張健:歐洲國家在能源、安全等很多方面都離不開俄羅斯。處理歐俄關係一直以來都是歐洲國家的一個老大難問題,對俄政策在歐盟內部、各歐洲國家內部都是一個很容易引起分歧的話題。歐洲國家一方面要維護自己的利益、維護它們所認可的「國際準則」,對俄羅斯表現出強硬的一面,比如說就克里米亞問題、烏克蘭東部問題制裁俄羅斯;但另一方面,歐洲國家在很多問題上也不得不尋求俄羅斯的合作。

當前,歐俄關係出現了一些調整的趨勢,但是能調整到什麼程度,還要繼續觀察。歐洲國家知道,如果沒有大西洋聯盟,歐洲國家本身對俄羅斯是沒什麼威懾力的。因而在很多場合,歐洲國家必須和美國站在一起。
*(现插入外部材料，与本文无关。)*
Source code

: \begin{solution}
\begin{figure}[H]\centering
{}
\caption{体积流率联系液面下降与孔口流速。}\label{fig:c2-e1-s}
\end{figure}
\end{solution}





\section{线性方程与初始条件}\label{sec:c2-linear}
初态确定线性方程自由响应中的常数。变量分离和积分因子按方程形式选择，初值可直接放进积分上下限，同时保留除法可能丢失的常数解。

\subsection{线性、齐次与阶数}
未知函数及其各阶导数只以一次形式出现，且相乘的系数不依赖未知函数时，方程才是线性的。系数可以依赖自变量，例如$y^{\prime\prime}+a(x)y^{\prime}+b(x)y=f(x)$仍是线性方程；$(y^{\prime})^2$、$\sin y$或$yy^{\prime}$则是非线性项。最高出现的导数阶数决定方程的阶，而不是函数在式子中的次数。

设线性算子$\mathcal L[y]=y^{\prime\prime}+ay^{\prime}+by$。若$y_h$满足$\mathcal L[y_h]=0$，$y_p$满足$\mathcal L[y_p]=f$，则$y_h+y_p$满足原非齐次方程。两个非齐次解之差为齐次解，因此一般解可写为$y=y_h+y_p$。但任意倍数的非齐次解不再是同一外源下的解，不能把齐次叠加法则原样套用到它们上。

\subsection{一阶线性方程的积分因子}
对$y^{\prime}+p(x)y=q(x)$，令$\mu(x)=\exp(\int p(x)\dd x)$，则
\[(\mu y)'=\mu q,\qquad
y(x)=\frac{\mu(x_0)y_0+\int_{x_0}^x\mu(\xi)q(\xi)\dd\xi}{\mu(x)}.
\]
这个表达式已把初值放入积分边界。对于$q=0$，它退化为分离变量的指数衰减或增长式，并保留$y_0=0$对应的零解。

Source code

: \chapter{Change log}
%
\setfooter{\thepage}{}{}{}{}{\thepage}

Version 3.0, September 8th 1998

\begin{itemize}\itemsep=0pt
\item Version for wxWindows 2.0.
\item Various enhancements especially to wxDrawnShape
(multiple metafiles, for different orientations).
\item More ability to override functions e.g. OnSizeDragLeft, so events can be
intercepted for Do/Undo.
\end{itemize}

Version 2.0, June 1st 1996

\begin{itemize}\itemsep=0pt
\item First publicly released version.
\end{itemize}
從自身價值觀的角度講,歐洲國家也認為有必要對俄羅斯「改變二戰後歐洲領土格局」進行懲罰。但與此同時,歐洲國家也一直都不希望把跟俄羅斯的關係搞得太僵,希望自己能協調美國和俄羅斯之間的關係,不至於讓美俄、歐俄關係失控。

當然,美國方面的因素也不能忽視。特朗普政府上臺以來,美國的單邊政策客觀上起到了把歐洲國家「推向」俄羅斯的效果。以前歐美就烏克蘭問題制裁俄羅斯的步調基本上是一致的,但自特朗普政府上臺以來,美國對俄製裁的力度越來越大,歐洲國家卻基本上沒有跟進。2017年7月27日,美國國會兩院因「俄羅斯干涉美國大選」通過了新的對俄製裁法令。這個法令前所未有的嚴厲,為美國對俄製裁的「法律體系」奠定了基礎。很多歐洲國家,包括德國、奧地利等對美國這一系列制裁法案是很有意見的。在美國退出伊核問題全面協議後,默克爾「緊急出訪」俄羅斯,馬克龍緊跟著也去見了普京。這顯示,當前歐俄之間又出現了新的、加強合作的契機。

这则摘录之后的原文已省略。